はぁ…これだから、王族ってやつが嫌いなんスよオレは。いや、ワガママの域を超えてて、逆に清々しいスかね。

あぁ、ちょっ!その皿下げないで!残ってる奴まだ食うんで!」


他国の姫を、ギラついた目で見つめる獣人。そして、料理に夢中になる彼もまた、耳と尻尾を所有していた。

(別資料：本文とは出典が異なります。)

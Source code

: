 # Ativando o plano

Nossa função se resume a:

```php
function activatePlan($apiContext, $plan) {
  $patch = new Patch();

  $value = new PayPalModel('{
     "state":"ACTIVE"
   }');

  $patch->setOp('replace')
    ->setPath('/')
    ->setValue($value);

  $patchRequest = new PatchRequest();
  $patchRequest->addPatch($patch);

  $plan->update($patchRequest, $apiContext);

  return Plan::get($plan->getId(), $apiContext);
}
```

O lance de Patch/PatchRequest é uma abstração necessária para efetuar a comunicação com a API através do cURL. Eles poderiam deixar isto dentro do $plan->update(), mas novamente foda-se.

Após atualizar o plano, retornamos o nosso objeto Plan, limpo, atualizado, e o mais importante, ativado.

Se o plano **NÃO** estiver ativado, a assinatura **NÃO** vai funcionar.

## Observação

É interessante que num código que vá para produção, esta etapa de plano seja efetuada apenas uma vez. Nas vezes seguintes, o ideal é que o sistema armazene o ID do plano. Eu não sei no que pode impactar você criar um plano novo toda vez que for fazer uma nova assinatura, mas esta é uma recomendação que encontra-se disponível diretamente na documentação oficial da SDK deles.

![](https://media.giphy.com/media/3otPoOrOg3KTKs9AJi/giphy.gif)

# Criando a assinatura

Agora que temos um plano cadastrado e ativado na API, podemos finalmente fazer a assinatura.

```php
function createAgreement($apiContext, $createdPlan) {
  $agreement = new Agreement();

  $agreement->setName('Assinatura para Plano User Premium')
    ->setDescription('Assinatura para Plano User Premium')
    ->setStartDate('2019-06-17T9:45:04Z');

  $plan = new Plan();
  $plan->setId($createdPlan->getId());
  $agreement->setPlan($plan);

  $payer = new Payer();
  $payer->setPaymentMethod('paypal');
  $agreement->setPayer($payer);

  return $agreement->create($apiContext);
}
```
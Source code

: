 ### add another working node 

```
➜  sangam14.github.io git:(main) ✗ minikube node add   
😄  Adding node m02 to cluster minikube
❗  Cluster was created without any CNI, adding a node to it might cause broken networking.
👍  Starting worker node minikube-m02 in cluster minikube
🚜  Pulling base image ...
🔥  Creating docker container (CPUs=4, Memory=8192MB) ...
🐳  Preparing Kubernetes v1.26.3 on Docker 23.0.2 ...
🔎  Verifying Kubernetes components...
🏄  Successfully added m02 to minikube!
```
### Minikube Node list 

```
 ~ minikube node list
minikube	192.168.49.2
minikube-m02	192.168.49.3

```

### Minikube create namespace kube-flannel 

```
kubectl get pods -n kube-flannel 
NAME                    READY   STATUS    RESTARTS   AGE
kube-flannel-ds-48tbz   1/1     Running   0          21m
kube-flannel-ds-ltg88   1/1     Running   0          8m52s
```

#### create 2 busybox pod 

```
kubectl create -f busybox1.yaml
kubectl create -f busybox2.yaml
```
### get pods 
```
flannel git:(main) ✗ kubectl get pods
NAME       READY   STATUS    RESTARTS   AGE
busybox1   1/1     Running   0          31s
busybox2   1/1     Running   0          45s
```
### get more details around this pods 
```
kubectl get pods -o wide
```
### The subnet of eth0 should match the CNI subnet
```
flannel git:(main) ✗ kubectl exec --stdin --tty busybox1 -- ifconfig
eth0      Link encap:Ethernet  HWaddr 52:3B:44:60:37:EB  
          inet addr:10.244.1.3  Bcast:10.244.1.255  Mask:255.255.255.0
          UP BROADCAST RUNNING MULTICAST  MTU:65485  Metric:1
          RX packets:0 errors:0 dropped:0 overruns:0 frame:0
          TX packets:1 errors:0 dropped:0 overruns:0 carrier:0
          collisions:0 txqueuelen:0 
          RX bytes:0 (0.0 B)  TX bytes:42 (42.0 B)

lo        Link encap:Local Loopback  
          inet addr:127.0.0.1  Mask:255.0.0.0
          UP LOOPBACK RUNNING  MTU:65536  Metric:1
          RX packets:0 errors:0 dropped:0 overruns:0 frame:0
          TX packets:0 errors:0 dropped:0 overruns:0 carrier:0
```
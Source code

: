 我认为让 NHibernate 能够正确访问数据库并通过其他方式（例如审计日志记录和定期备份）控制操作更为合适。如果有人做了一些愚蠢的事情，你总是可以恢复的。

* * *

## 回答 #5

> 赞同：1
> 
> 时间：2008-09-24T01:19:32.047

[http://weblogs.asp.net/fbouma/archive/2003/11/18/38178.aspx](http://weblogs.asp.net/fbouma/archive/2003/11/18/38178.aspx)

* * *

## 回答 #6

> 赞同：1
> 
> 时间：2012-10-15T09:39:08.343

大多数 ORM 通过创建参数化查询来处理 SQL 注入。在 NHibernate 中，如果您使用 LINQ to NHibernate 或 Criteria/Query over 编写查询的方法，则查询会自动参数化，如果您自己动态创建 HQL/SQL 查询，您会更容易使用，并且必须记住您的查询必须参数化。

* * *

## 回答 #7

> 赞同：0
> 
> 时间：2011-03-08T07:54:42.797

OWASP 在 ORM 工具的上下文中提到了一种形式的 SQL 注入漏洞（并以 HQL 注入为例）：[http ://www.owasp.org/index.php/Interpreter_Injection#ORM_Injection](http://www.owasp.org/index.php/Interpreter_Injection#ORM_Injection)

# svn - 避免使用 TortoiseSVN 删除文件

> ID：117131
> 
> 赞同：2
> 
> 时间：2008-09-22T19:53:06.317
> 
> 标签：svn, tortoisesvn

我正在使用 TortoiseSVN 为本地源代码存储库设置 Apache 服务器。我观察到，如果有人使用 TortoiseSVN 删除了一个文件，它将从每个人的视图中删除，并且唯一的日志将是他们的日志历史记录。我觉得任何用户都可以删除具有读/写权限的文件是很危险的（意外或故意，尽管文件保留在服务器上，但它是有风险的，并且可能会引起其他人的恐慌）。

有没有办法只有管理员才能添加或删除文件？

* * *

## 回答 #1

かなりの異彩を放っているが、それは彼らに限った話ではない。
壁際で三角座りを決め込み、小さくなっている男にもまた、同じ事が言える。


「兄さん…。兄さん」

「………」

「兄さん、凄く目立っているよ?」

「話しかけないで。僕はいま 全身全霊で、石になりきってるところだから。
僕はただの小石。僕はただの小石…」ぶつぶつ

「こんな立派なお城のホールに、こんな大きな石が落ちている確率は、0.26%くらいだよ」

「うぐ……」

「でも、兄さんがこういう社交の場に出て来れた事自体、奇跡に近いよね!」

「し、仕方ないだろ?ここに来ないと、僕が集めた各国のボードゲームを全部燃やされるって言われたんだから。
そんなの、死の宣告と変わらない!召される召される。昇天不可避」

「要するに、自国王様に脅されたんだね」

「そうだ!もういっそ、ステルスゲーだと思って乗り切ってしまえば…」ぶつぶつ


燃ゆるような青い髪の兄弟は、なんとか その場をやり過ごそうと試みていた。